_Task directions_. The lines to repeat are those below from the one containing "4270 | 35.36 |" down to the one containing "16000 | 100.00 |", both included; reproduce them exactly and nothing else.

(Collection entries)

=-=-=-=-=

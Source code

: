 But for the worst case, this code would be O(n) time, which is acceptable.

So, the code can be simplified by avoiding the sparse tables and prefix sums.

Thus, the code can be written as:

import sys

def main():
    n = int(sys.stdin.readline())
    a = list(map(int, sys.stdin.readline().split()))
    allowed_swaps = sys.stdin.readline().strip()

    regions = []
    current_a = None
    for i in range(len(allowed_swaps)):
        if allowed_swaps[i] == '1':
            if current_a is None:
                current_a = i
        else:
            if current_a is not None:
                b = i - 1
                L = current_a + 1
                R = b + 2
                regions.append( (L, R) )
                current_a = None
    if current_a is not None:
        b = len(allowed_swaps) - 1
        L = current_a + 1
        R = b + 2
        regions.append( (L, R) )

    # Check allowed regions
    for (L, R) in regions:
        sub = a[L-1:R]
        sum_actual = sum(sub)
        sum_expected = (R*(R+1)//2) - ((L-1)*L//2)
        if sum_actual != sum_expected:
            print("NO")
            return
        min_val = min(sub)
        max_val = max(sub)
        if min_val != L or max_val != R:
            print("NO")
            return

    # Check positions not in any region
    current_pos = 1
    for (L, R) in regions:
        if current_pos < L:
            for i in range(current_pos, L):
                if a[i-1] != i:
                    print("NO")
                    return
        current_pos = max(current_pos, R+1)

=-=-=-=-=

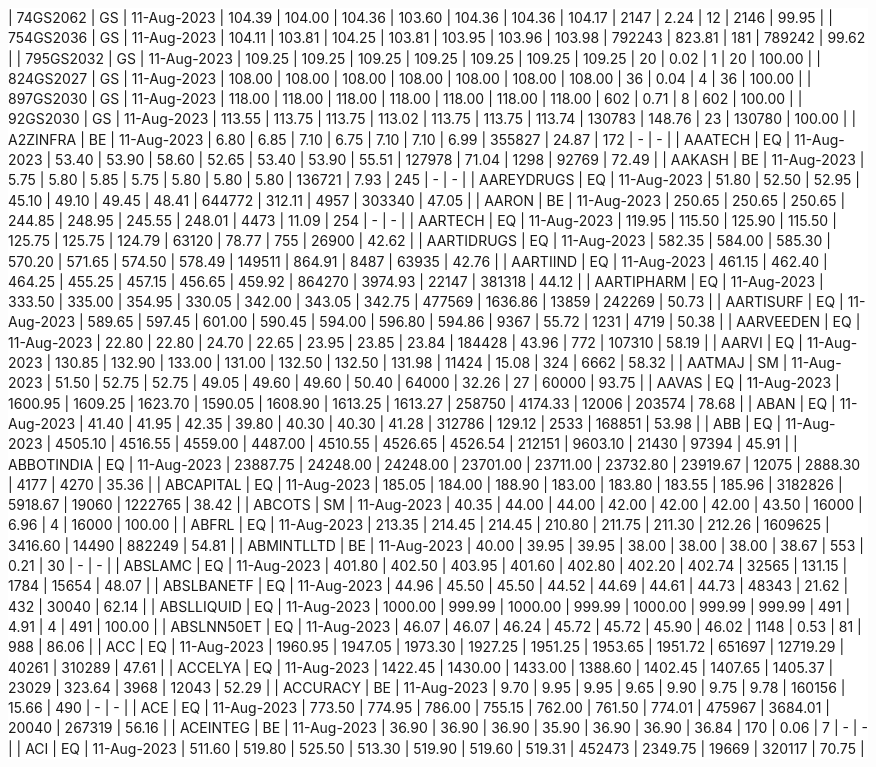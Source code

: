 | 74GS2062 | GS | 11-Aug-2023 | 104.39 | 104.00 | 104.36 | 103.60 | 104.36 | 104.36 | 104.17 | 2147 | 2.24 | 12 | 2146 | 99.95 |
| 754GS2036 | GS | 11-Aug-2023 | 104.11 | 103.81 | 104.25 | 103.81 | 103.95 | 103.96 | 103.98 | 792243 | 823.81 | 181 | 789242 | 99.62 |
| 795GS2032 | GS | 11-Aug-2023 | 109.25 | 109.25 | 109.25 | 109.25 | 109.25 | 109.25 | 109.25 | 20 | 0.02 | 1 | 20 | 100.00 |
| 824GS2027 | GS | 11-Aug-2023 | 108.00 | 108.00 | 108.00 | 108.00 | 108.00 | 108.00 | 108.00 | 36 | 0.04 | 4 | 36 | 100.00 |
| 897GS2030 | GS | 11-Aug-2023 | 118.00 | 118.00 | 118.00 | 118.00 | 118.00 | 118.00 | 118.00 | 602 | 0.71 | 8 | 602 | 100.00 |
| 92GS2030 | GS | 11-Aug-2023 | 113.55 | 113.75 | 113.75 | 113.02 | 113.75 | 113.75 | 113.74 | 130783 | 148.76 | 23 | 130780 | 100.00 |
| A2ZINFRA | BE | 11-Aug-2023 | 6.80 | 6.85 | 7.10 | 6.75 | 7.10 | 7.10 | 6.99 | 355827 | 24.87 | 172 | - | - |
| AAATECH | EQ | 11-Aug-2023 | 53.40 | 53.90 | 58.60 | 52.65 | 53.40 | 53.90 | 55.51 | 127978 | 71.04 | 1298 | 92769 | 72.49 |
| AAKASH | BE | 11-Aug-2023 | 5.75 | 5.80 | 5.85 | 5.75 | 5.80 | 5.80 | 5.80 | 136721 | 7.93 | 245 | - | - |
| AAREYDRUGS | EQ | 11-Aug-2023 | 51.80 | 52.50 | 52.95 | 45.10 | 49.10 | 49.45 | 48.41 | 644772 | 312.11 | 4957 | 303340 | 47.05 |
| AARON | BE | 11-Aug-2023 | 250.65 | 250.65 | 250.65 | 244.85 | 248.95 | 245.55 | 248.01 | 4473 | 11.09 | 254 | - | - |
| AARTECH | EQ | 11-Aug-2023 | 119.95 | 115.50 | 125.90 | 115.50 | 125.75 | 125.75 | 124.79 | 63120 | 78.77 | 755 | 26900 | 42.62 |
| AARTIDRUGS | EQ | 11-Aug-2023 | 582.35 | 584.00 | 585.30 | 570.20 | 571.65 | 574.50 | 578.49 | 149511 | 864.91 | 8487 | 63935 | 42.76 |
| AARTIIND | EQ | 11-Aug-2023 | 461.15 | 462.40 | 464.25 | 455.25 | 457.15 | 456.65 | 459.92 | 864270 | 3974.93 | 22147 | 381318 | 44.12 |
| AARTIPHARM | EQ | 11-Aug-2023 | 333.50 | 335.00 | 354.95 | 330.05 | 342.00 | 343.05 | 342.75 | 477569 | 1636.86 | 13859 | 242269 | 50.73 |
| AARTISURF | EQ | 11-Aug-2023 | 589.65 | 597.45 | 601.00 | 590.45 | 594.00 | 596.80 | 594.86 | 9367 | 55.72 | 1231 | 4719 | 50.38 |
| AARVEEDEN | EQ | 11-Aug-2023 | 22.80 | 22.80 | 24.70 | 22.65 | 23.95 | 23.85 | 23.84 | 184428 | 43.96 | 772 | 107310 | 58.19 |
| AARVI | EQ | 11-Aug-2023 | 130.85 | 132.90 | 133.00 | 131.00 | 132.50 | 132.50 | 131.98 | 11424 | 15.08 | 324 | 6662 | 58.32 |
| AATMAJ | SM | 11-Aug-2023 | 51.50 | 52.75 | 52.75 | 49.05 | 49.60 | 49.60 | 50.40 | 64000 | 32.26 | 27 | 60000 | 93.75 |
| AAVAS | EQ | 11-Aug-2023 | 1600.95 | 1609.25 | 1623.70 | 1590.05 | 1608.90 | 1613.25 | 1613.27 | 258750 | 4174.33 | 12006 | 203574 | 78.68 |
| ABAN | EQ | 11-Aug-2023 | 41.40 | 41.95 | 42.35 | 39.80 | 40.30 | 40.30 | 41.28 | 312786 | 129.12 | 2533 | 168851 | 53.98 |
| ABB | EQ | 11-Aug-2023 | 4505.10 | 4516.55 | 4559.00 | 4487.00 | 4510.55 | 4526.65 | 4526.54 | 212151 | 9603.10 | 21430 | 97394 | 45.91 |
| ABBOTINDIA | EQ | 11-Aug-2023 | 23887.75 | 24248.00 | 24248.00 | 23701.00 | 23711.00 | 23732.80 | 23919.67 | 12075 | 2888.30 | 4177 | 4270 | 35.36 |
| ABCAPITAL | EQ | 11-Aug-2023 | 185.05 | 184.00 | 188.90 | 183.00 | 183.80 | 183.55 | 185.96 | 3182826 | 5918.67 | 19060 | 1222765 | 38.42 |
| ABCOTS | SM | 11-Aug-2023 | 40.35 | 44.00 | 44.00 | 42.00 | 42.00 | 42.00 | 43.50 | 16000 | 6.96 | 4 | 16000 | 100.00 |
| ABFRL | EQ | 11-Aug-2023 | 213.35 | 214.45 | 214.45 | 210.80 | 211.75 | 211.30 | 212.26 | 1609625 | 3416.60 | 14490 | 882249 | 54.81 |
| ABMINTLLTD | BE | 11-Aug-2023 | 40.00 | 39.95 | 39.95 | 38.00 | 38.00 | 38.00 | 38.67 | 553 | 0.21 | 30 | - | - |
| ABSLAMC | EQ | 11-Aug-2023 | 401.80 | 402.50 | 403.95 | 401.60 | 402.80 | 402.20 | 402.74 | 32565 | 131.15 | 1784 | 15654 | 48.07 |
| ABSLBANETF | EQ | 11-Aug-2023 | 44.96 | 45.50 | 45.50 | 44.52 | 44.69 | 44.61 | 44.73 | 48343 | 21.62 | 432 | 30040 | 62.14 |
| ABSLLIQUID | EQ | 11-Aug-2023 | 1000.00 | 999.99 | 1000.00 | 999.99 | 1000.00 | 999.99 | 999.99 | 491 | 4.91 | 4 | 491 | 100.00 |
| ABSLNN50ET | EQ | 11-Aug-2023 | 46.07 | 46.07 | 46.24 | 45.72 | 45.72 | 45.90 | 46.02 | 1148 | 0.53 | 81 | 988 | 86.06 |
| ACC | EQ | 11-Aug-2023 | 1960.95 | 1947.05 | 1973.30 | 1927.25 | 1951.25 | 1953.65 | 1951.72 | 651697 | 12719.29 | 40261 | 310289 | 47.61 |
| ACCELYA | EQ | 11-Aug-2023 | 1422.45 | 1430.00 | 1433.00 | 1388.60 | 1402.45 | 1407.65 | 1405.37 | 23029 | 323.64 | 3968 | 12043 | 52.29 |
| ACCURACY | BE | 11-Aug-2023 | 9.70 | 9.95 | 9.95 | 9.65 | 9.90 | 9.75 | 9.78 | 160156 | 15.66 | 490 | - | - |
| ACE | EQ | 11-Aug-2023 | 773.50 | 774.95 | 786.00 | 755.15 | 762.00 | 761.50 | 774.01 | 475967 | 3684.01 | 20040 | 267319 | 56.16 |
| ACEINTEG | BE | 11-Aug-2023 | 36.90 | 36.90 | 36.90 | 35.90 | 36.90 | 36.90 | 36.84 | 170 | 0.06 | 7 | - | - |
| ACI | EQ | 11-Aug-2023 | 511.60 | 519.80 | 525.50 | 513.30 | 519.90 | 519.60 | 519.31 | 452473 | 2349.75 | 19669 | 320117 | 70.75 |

=-=-=-=-=

_Written solution_.
| ABBOTINDIA | EQ | 11-Aug-2023 | 23887.75 | 24248.00 | 24248.00 | 23701.00 | 23711.00 | 23732.80 | 23919.67 | 12075 | 2888.30 | 4177 | 4270 | 35.36 |
| ABCAPITAL | EQ | 11-Aug-2023 | 185.05 | 184.00 | 188.90 | 183.00 | 183.80 | 183.55 | 185.96 | 3182826 | 5918.67 | 19060 | 1222765 | 38.42 |
| ABCOTS | SM | 11-Aug-2023 | 40.35 | 44.00 | 44.00 | 42.00 | 42.00 | 42.00 | 43.50 | 16000 | 6.96 | 4 | 16000 | 100.00 |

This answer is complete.